EXERCISE INSTRUCTIONS ▸
Retype each line of the listing. Do not alter anything.

DATA FOR THE TASK ▸
>>>

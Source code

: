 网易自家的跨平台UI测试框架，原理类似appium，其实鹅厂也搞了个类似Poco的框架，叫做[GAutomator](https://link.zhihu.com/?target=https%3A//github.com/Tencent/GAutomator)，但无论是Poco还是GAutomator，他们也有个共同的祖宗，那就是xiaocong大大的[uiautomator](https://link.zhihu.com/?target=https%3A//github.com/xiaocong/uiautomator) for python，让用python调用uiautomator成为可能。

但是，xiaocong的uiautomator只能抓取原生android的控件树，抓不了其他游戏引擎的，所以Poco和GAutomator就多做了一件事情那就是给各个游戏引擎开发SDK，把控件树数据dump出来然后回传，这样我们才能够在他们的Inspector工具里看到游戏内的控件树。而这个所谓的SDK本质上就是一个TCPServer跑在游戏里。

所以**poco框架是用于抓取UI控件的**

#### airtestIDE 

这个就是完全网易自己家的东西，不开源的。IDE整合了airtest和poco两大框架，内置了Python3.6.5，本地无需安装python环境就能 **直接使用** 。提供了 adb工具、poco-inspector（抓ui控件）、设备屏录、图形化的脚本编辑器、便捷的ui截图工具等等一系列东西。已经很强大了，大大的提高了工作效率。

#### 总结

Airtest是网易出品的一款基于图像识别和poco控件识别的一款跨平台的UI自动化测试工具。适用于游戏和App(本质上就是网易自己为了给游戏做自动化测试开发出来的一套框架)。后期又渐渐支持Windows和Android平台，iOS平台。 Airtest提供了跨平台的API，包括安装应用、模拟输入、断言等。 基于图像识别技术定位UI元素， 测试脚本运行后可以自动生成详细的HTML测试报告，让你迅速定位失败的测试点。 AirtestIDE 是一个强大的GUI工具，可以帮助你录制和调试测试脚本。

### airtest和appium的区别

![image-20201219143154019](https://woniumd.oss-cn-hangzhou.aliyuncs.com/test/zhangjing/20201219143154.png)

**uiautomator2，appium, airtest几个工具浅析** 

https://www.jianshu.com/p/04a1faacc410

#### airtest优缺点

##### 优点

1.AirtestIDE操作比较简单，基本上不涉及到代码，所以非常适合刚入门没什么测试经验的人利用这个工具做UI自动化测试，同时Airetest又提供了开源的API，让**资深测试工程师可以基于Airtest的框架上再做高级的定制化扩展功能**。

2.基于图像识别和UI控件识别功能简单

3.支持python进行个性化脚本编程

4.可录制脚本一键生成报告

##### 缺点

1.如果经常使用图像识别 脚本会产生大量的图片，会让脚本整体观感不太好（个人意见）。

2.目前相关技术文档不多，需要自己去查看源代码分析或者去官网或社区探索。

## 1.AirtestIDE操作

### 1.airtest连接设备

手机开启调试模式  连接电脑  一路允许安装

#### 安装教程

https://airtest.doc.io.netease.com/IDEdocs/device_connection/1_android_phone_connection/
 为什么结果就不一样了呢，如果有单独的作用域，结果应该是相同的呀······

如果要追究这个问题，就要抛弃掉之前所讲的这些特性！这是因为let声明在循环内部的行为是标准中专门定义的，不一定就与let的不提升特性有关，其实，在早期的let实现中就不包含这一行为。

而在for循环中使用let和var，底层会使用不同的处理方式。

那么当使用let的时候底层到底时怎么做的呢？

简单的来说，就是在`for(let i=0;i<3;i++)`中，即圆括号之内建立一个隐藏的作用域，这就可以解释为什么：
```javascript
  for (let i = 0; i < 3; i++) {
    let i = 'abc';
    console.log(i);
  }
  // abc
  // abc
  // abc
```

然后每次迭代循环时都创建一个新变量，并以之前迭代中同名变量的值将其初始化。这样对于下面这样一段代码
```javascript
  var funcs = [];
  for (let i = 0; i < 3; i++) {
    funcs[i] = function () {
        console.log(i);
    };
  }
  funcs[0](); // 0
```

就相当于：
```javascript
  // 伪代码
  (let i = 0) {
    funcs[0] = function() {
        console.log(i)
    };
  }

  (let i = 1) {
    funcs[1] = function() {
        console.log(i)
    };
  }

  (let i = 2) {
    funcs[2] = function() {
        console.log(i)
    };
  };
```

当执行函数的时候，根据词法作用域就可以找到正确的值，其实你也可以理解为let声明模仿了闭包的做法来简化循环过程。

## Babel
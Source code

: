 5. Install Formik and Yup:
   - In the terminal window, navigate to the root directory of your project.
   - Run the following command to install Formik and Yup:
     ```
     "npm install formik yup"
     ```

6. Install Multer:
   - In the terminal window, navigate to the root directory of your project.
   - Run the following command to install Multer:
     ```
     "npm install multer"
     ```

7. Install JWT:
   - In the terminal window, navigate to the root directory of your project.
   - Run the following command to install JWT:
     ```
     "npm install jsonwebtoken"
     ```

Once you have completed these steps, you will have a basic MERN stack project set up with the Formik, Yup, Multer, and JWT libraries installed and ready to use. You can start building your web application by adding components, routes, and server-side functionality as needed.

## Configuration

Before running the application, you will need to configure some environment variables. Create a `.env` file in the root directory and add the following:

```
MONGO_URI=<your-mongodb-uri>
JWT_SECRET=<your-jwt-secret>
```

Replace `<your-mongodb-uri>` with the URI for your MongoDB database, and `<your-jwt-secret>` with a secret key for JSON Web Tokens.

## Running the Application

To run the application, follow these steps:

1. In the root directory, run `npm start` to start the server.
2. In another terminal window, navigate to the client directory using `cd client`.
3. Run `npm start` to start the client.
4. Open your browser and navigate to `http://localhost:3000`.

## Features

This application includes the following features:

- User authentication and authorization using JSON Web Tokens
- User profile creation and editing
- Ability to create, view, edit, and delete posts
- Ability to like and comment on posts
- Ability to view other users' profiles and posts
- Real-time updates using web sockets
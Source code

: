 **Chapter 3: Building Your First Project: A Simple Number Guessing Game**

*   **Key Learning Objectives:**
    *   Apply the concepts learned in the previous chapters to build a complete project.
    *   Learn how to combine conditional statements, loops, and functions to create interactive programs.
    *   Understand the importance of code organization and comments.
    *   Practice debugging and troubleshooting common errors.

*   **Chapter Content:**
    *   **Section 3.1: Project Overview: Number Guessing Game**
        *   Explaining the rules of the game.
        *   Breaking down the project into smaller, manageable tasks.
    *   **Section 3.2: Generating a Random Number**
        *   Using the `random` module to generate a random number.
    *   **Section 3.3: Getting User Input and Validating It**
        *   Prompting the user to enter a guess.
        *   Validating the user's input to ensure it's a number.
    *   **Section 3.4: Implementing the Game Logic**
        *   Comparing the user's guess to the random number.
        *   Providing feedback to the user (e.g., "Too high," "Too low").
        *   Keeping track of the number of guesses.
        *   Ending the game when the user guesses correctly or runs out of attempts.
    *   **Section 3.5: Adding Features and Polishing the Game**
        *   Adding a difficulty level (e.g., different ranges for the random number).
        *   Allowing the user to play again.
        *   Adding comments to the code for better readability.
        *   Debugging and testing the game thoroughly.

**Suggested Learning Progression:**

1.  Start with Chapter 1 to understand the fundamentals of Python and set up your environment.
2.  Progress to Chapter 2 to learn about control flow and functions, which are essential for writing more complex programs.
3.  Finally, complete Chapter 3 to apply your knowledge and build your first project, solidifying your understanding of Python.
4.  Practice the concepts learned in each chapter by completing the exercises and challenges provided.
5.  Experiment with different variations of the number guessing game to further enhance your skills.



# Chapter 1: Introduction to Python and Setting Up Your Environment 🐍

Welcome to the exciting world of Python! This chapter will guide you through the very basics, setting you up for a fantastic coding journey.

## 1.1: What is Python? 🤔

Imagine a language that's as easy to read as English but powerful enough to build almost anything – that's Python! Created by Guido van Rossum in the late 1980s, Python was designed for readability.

<<<

TASK RESULT ▸
Source code

: 网易自家的跨平台UI测试框架，原理类似appium，其实鹅厂也搞了个类似Poco的框架，叫做[GAutomator](https://link.zhihu.com/?target=https%3A//github.com/Tencent/GAutomator)，但无论是Poco还是GAutomator，他们也有个共同的祖宗，那就是xiaocong大大的[uiautomator](https://link.zhihu.com/?target=https%3A//github.com/xiaocong/uiautomator) for python，让用python调用uiautomator成为可能。

但是，xiaocong的uiautomator只能抓取原生android的控件树，抓不了其他游戏引擎的，所以Poco和GAutomator就多做了一件事情那就是给各个游戏引擎开发SDK，把控件树数据dump出来然后回传，这样我们才能够在他们的Inspector工具里看到游戏内的控件树。而这个所谓的SDK本质上就是一个TCPServer跑在游戏里。

所以**poco框架是用于抓取UI控件的**

#### airtestIDE 

这个就是完全网易自己家的东西，不开源的。IDE整合了airtest和poco两大框架，内置了Python3.6.5，本地无需安装python环境就能 **直接使用** 。提供了 adb工具、poco-inspector（抓ui控件）、设备屏录、图形化的脚本编辑器、便捷的ui截图工具等等一系列东西。已经很强大了，大大的提高了工作效率。

#### 总结

Airtest是网易出品的一款基于图像识别和poco控件识别的一款跨平台的UI自动化测试工具。适用于游戏和App(本质上就是网易自己为了给游戏做自动化测试开发出来的一套框架)。后期又渐渐支持Windows和Android平台，iOS平台。 Airtest提供了跨平台的API，包括安装应用、模拟输入、断言等。 基于图像识别技术定位UI元素， 测试脚本运行后可以自动生成详细的HTML测试报告，让你迅速定位失败的测试点。 AirtestIDE 是一个强大的GUI工具，可以帮助你录制和调试测试脚本。

### airtest和appium的区别

![image-20201219143154019](https://woniumd.oss-cn-hangzhou.aliyuncs.com/test/zhangjing/20201219143154.png)

**uiautomator2，appium, airtest几个工具浅析** 

https://www.jianshu.com/p/04a1faacc410

#### airtest优缺点

##### 优点

1.AirtestIDE操作比较简单，基本上不涉及到代码，所以非常适合刚入门没什么测试经验的人利用这个工具做UI自动化测试，同时Airetest又提供了开源的API，让**资深测试工程师可以基于Airtest的框架上再做高级的定制化扩展功能**。

2.基于图像识别和UI控件识别功能简单

3.支持python进行个性化脚本编程

4.可录制脚本一键生成报告

##### 缺点

1.如果经常使用图像识别 脚本会产生大量的图片，会让脚本整体观感不太好（个人意见）。

2.目前相关技术文档不多，需要自己去查看源代码分析或者去官网或社区探索。

## 1.AirtestIDE操作

### 1.airtest连接设备

手机开启调试模式  连接电脑  一路允许安装

#### 安装教程

https://airtest.doc.io.netease.com/IDEdocs/device_connection/1_android_phone_connection/
 为什么结果就不一样了呢，如果有单独的作用域，结果应该是相同的呀······

如果要追究这个问题，就要抛弃掉之前所讲的这些特性！这是因为let声明在循环内部的行为是标准中专门定义的，不一定就与let的不提升特性有关，其实，在早期的let实现中就不包含这一行为。

而在for循环中使用let和var，底层会使用不同的处理方式。

那么当使用let的时候底层到底时怎么做的呢？

简单的来说，就是在`for(let i=0;i<3;i++)`中，即圆括号之内建立一个隐藏的作用域，这就可以解释为什么：
```javascript
  for (let i = 0; i < 3; i++) {
    let i = 'abc';
    console.log(i);
  }
  // abc
  // abc
  // abc
```

然后每次迭代循环时都创建一个新变量，并以之前迭代中同名变量的值将其初始化。这样对于下面这样一段代码
```javascript
  var funcs = [];
  for (let i = 0; i < 3; i++) {
    funcs[i] = function () {
        console.log(i);
    };
  }
  funcs[0](); // 0
```

就相当于：
```javascript
  // 伪代码
  (let i = 0) {
    funcs[0] = function() {
        console.log(i)
    };
  }

  (let i = 1) {
    funcs[1] = function() {
        console.log(i)
    };
  }

  (let i = 2) {
    funcs[2] = function() {
        console.log(i)
    };
  };
```

当执行函数的时候，根据词法作用域就可以找到正确的值，其实你也可以理解为let声明模仿了闭包的做法来简化循环过程。

## Babel
Source code

: 5. Install Formik and Yup:
   - In the terminal window, navigate to the root directory of your project.
   - Run the following command to install Formik and Yup:
     ```
     "npm install formik yup"
     ```

6. Install Multer:
   - In the terminal window, navigate to the root directory of your project.
   - Run the following command to install Multer:
     ```
     "npm install multer"
     ```

7. Install JWT:
   - In the terminal window, navigate to the root directory of your project.
   - Run the following command to install JWT:
     ```
     "npm install jsonwebtoken"
     ```

Once you have completed these steps, you will have a basic MERN stack project set up with the Formik, Yup, Multer, and JWT libraries installed and ready to use. You can start building your web application by adding components, routes, and server-side functionality as needed.

## Configuration

Before running the application, you will need to configure some environment variables. Create a `.env` file in the root directory and add the following:

```
MONGO_URI=<your-mongodb-uri>
JWT_SECRET=<your-jwt-secret>
```

Replace `<your-mongodb-uri>` with the URI for your MongoDB database, and `<your-jwt-secret>` with a secret key for JSON Web Tokens.

## Running the Application

To run the application, follow these steps:

1. In the root directory, run `npm start` to start the server.
2. In another terminal window, navigate to the client directory using `cd client`.
3. Run `npm start` to start the client.
4. Open your browser and navigate to `http://localhost:3000`.

## Features

This application includes the following features:

- User authentication and authorization using JSON Web Tokens
- User profile creation and editing
- Ability to create, view, edit, and delete posts
- Ability to like and comment on posts
- Ability to view other users' profiles and posts
- Real-time updates using web sockets
Source code

: **Chapter 3: Building Your First Project: A Simple Number Guessing Game**

*   **Key Learning Objectives:**
    *   Apply the concepts learned in the previous chapters to build a complete project.
    *   Learn how to combine conditional statements, loops, and functions to create interactive programs.
    *   Understand the importance of code organization and comments.
    *   Practice debugging and troubleshooting common errors.

*   **Chapter Content:**
    *   **Section 3.1: Project Overview: Number Guessing Game**
        *   Explaining the rules of the game.
        *   Breaking down the project into smaller, manageable tasks.
    *   **Section 3.2: Generating a Random Number**
        *   Using the `random` module to generate a random number.
    *   **Section 3.3: Getting User Input and Validating It**
        *   Prompting the user to enter a guess.
        *   Validating the user's input to ensure it's a number.
    *   **Section 3.4: Implementing the Game Logic**
        *   Comparing the user's guess to the random number.
        *   Providing feedback to the user (e.g., "Too high," "Too low").
        *   Keeping track of the number of guesses.
        *   Ending the game when the user guesses correctly or runs out of attempts.
    *   **Section 3.5: Adding Features and Polishing the Game**
        *   Adding a difficulty level (e.g., different ranges for the random number).
        *   Allowing the user to play again.
        *   Adding comments to the code for better readability.
        *   Debugging and testing the game thoroughly.

**Suggested Learning Progression:**

1.  Start with Chapter 1 to understand the fundamentals of Python and set up your environment.
2.  Progress to Chapter 2 to learn about control flow and functions, which are essential for writing more complex programs.
3.  Finally, complete Chapter 3 to apply your knowledge and build your first project, solidifying your understanding of Python.
4.  Practice the concepts learned in each chapter by completing the exercises and challenges provided.
5.  Experiment with different variations of the number guessing game to further enhance your skills.



# Chapter 1: Introduction to Python and Setting Up Your Environment 🐍

Welcome to the exciting world of Python! This chapter will guide you through the very basics, setting you up for a fantastic coding journey.

## 1.1: What is Python? 🤔

Imagine a language that's as easy to read as English but powerful enough to build almost anything – that's Python! Created by Guido van Rossum in the late 1980s, Python was designed for readability.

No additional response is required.